The problem: Reproduce every entry exactly as written.

● ● ● ● ●

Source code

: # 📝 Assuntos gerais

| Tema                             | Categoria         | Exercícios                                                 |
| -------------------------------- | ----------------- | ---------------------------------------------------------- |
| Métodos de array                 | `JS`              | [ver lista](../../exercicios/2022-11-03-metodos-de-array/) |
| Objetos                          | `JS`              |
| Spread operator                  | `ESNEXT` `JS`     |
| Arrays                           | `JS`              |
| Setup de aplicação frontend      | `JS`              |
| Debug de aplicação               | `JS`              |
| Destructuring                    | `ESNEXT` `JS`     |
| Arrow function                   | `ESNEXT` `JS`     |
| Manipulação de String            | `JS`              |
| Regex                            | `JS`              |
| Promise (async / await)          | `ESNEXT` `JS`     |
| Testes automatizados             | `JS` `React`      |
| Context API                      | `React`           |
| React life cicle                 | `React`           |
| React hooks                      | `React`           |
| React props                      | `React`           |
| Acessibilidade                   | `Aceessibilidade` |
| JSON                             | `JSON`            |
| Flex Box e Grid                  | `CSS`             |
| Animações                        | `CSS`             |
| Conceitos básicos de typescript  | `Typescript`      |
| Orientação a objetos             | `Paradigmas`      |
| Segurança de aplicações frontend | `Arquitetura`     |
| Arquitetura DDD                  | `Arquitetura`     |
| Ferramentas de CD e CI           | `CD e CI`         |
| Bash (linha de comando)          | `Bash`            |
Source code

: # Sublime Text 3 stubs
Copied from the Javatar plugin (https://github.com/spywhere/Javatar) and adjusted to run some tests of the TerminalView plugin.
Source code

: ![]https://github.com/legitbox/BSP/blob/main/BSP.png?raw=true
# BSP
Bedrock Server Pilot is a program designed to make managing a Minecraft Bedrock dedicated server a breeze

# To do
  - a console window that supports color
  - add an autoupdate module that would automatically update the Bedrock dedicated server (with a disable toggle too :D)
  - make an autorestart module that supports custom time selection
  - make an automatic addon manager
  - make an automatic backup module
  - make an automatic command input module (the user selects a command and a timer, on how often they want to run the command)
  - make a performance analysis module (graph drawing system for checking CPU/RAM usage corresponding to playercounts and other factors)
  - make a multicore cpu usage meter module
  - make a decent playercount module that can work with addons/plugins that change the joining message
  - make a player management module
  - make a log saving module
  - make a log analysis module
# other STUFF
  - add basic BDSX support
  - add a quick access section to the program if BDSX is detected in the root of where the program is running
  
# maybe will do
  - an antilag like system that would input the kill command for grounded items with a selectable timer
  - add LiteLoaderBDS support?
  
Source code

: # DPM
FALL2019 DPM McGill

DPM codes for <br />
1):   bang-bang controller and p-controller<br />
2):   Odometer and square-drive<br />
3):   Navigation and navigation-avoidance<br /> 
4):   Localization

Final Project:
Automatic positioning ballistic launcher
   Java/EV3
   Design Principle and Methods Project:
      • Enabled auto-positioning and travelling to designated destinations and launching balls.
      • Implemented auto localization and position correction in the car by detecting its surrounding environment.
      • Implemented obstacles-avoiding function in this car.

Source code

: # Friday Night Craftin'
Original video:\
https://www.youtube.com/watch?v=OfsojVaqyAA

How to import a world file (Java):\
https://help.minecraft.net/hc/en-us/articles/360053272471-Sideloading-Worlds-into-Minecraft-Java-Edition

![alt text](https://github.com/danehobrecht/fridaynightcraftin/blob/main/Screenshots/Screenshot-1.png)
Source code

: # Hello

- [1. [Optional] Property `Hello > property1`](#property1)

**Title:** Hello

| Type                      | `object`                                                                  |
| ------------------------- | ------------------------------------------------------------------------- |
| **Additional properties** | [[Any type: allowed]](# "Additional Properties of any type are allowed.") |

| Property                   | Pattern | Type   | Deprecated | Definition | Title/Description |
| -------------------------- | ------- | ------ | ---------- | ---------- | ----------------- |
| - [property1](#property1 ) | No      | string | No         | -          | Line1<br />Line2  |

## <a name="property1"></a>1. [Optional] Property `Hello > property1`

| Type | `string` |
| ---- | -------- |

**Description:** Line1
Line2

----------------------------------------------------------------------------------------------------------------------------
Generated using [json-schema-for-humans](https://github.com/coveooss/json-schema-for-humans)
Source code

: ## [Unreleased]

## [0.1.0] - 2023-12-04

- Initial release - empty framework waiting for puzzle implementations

● ● ● ● ●

Expected answer:
Source code

: # 📝 Assuntos gerais

| Tema                             | Categoria         | Exercícios                                                 |
| -------------------------------- | ----------------- | ---------------------------------------------------------- |
| Métodos de array                 | `JS`              | [ver lista](../../exercicios/2022-11-03-metodos-de-array/) |
| Objetos                          | `JS`              |
| Spread operator                  | `ESNEXT` `JS`     |
| Arrays                           | `JS`              |
| Setup de aplicação frontend      | `JS`              |
| Debug de aplicação               | `JS`              |
| Destructuring                    | `ESNEXT` `JS`     |
| Arrow function                   | `ESNEXT` `JS`     |
| Manipulação de String            | `JS`              |
| Regex                            | `JS`              |
| Promise (async / await)          | `ESNEXT` `JS`     |
| Testes automatizados             | `JS` `React`      |
| Context API                      | `React`           |
| React life cicle                 | `React`           |
| React hooks                      | `React`           |
| React props                      | `React`           |
| Acessibilidade                   | `Aceessibilidade` |
| JSON                             | `JSON`            |
| Flex Box e Grid                  | `CSS`             |
| Animações                        | `CSS`             |
| Conceitos básicos de typescript  | `Typescript`      |
| Orientação a objetos             | `Paradigmas`      |
| Segurança de aplicações frontend | `Arquitetura`     |
| Arquitetura DDD                  | `Arquitetura`     |
| Ferramentas de CD e CI           | `CD e CI`         |
| Bash (linha de comando)          | `Bash`            |
Source code

: # Sublime Text 3 stubs
Copied from the Javatar plugin (https://github.com/spywhere/Javatar) and adjusted to run some tests of the TerminalView plugin.
Source code

: ![]https://github.com/legitbox/BSP/blob/main/BSP.png?raw=true
# BSP
Bedrock Server Pilot is a program designed to make managing a Minecraft Bedrock dedicated server a breeze

# To do
  - a console window that supports color
  - add an autoupdate module that would automatically update the Bedrock dedicated server (with a disable toggle too :D)
  - make an autorestart module that supports custom time selection
  - make an automatic addon manager
  - make an automatic backup module
  - make an automatic command input module (the user selects a command and a timer, on how often they want to run the command)
  - make a performance analysis module (graph drawing system for checking CPU/RAM usage corresponding to playercounts and other factors)
  - make a multicore cpu usage meter module
  - make a decent playercount module that can work with addons/plugins that change the joining message
  - make a player management module
  - make a log saving module
  - make a log analysis module
# other STUFF
  - add basic BDSX support
  - add a quick access section to the program if BDSX is detected in the root of where the program is running
  
# maybe will do
  - an antilag like system that would input the kill command for grounded items with a selectable timer
  - add LiteLoaderBDS support?
  
Source code

: # DPM
FALL2019 DPM McGill

DPM codes for <br />
1):   bang-bang controller and p-controller<br />
2):   Odometer and square-drive<br />
3):   Navigation and navigation-avoidance<br /> 
4):   Localization

Final Project:
Automatic positioning ballistic launcher
   Java/EV3
   Design Principle and Methods Project:
      • Enabled auto-positioning and travelling to designated destinations and launching balls.
      • Implemented auto localization and position correction in the car by detecting its surrounding environment.
      • Implemented obstacles-avoiding function in this car.

Source code

: # Friday Night Craftin'
Original video:\
https://www.youtube.com/watch?v=OfsojVaqyAA

How to import a world file (Java):\
https://help.minecraft.net/hc/en-us/articles/360053272471-Sideloading-Worlds-into-Minecraft-Java-Edition

![alt text](https://github.com/danehobrecht/fridaynightcraftin/blob/main/Screenshots/Screenshot-1.png)
Source code

: # Hello

- [1. [Optional] Property `Hello > property1`](#property1)

**Title:** Hello

| Type                      | `object`                                                                  |
| ------------------------- | ------------------------------------------------------------------------- |
| **Additional properties** | [[Any type: allowed]](# "Additional Properties of any type are allowed.") |

| Property                   | Pattern | Type   | Deprecated | Definition | Title/Description |
| -------------------------- | ------- | ------ | ---------- | ---------- | ----------------- |
| - [property1](#property1 ) | No      | string | No         | -          | Line1<br />Line2  |

## <a name="property1"></a>1. [Optional] Property `Hello > property1`

| Type | `string` |
| ---- | -------- |

**Description:** Line1
Line2

----------------------------------------------------------------------------------------------------------------------------
Generated using [json-schema-for-humans](https://github.com/coveooss/json-schema-for-humans)
Source code

: ## [Unreleased]

## [0.1.0] - 2023-12-04

- Initial release - empty framework waiting for puzzle implementations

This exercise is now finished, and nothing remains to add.